Sin que lo supiese, yo había seguido los mismos pasos que ella les había sugerido a los actores, obedeciendo a todo lo que había mandado, con la única diferencia de que mantenía los ojos abiertos para seguir lo que ocurría en el escenario. En el momento en que había dicho «gesto de centro», yo puse la mano en mi ombligo y, para mi sorpresa, vi que todos, incluso el director, habían hecho lo mismo. ¿Qué era aquello?
Aquella tarde tenía que escribir un artículo aburridísimo sobre la visita de un jefe de Estado a Inglaterra, una verdadera prueba de paciencia. En el intervalo de las llamadas, para distraerme, decidí preguntarles a mis colegas de redacción qué gesto harían si les pidiera que designasen el «centro». La mayor parte bromearon, haciendo comentarios sobre partidos políticos. Uno señaló hacia el «centro» del planeta. Otro puso la mano en el corazón. Nadie, absolutamente nadie, entendía el ombligo como el centro de la nada.
Finalmente, una de las personas con las que pude hablar aquella tarde me contó algo interesante. Al volver a casa, Andrea ya se había duchado, había puesto la mesa y me esperaba para cenar. Abrió una botella de vino carísimo, llenó dos copas y me ofreció una.
—Entonces, ¿cómo fue la cena de anoche?
¿Durante cuánto tiempo puede vivir un hombre con una mentira? No quería perder a la mujer que tenía frente a mí, que me hacía compañía en las horas difíciles, que siempre estaba a mi lado cuando me sentía incapaz de darle un sentido a mi vida. Yo la amaba, pero, en la locura de mundo en el que estaba sumergido sin saberlo, mi corazón estaba distante, intentando adaptarse a algo que tal vez conociera, pero que no podía aceptar: ser lo suficientemente grande para dos personas.
Como yo nunca me arriesgaría a dejar lo seguro por la duda, intenté minimizar lo que había pasado en el restaurante. Sobre todo porque no había pasado absolutamente nada, aparte de los intercambios de versos de un poeta que había sufrido mucho por amor.
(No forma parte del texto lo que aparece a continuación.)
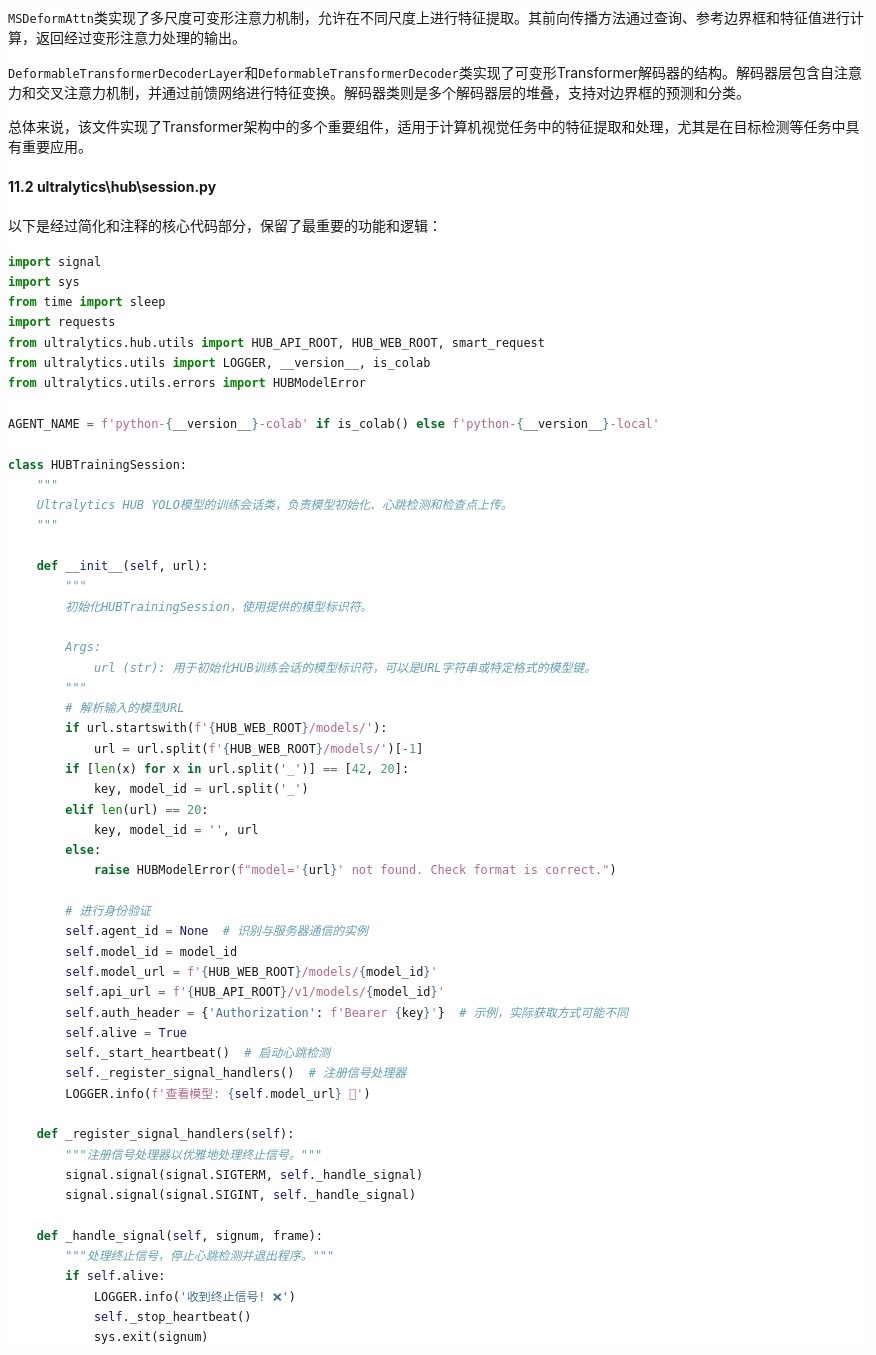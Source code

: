 `MSDeformAttn`类实现了多尺度可变形注意力机制，允许在不同尺度上进行特征提取。其前向传播方法通过查询、参考边界框和特征值进行计算，返回经过变形注意力处理的输出。

`DeformableTransformerDecoderLayer`和`DeformableTransformerDecoder`类实现了可变形Transformer解码器的结构。解码器层包含自注意力和交叉注意力机制，并通过前馈网络进行特征变换。解码器类则是多个解码器层的堆叠，支持对边界框的预测和分类。

总体来说，该文件实现了Transformer架构中的多个重要组件，适用于计算机视觉任务中的特征提取和处理，尤其是在目标检测等任务中具有重要应用。

#### 11.2 ultralytics\hub\session.py

以下是经过简化和注释的核心代码部分，保留了最重要的功能和逻辑：

```python
import signal
import sys
from time import sleep
import requests
from ultralytics.hub.utils import HUB_API_ROOT, HUB_WEB_ROOT, smart_request
from ultralytics.utils import LOGGER, __version__, is_colab
from ultralytics.utils.errors import HUBModelError

AGENT_NAME = f'python-{__version__}-colab' if is_colab() else f'python-{__version__}-local'

class HUBTrainingSession:
    """
    Ultralytics HUB YOLO模型的训练会话类，负责模型初始化、心跳检测和检查点上传。
    """

    def __init__(self, url):
        """
        初始化HUBTrainingSession，使用提供的模型标识符。

        Args:
            url (str): 用于初始化HUB训练会话的模型标识符，可以是URL字符串或特定格式的模型键。
        """
        # 解析输入的模型URL
        if url.startswith(f'{HUB_WEB_ROOT}/models/'):
            url = url.split(f'{HUB_WEB_ROOT}/models/')[-1]
        if [len(x) for x in url.split('_')] == [42, 20]:
            key, model_id = url.split('_')
        elif len(url) == 20:
            key, model_id = '', url
        else:
            raise HUBModelError(f"model='{url}' not found. Check format is correct.")

        # 进行身份验证
        self.agent_id = None  # 识别与服务器通信的实例
        self.model_id = model_id
        self.model_url = f'{HUB_WEB_ROOT}/models/{model_id}'
        self.api_url = f'{HUB_API_ROOT}/v1/models/{model_id}'
        self.auth_header = {'Authorization': f'Bearer {key}'}  # 示例，实际获取方式可能不同
        self.alive = True
        self._start_heartbeat()  # 启动心跳检测
        self._register_signal_handlers()  # 注册信号处理器
        LOGGER.info(f'查看模型: {self.model_url} 🚀')

    def _register_signal_handlers(self):
        """注册信号处理器以优雅地处理终止信号。"""
        signal.signal(signal.SIGTERM, self._handle_signal)
        signal.signal(signal.SIGINT, self._handle_signal)

    def _handle_signal(self, signum, frame):
        """处理终止信号，停止心跳检测并退出程序。"""
        if self.alive:
            LOGGER.info('收到终止信号! ❌')
            self._stop_heartbeat()
            sys.exit(signum)
```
—Athena es una persona difícil de llevar.
Andrea se rió.
—Y justamente por eso debe ser muy interesante para los hombres; despierta ese instinto de protección que tenéis vosotros y que cada vez usáis menos.
Mejor cambiar de asunto. Siempre he tenido la seguridad de que las mujeres tienen una capacidad sobrenatural para saber lo que pasa en el alma de un hombre. Son todas hechiceras.
—He estado haciendo algunas averiguaciones sobre lo que sucedió hoy en el teatro. Tú no lo sabes, pero yo tenía los ojos abiertos durante los ejercicios.
—Tú siempre tienes los ojos abiertos; creo que forma parte de tu profesión. Y vas a hablarme de los momentos en los que todos nos comportamos de la misma manera. Hablamos mucho de eso en el bar, después de salir de los ensayos.
—Un historiador me dijo que, en el templo de Grecia en el que se profetizaba el futuros (N. R.: Delfos, dedicado a Apolo), había una piedra de mármol, precisamente llamada «ombligo». Los relatos de la época cuentan que allí estaba el centro del planeta. Fui a los archivos del periódico para hacer algunas averiguaciones: en Petra, en Jordania, hay otro «ombligo cónico», que no sólo simboliza el centro del planeta, sino de todo el universo. Tanto el de Delfos como el de Petra intentan mostrar el eje por el que transita la energía del mundo, marcando de manera visible algo que sólo se manifiesta en el plano, digamos, «invisible». Jerusalén también es llamada ombligo del mundo, como una isla en el océano Pacífico, y otro sitio que he olvidado, porque nunca he asociado una cosa con otra.
—¡El baile!
—¿Qué dices?
—Nada.
—Sé a que te refieres: las danzas orientales del vientre, las más antiguas de las que se tiene noticia y en las que todo gira en torno al ombligo. Quisiste evitar el asunto, porque te conté que en Transilvania había visto bailar a Athena. Ella estaba vestida, aunque…
—… aunque el movimiento empezase en el ombligo, para después extenderse por el resto del cuerpo.
Tenía razón.
Mejor cambiar de asunto de nuevo, hablar sobre teatro, sobre las cosas aburridas del periodismo, beber un poco, acabar en la cama haciendo el amor mientras se pone a llover allá fuera. Me di cuenta de que, en el momento del orgasmo, el cuerpo de Andrea giraba en torno al ombligo: ya lo había visto cientos de veces, pero nunca le había prestado atención.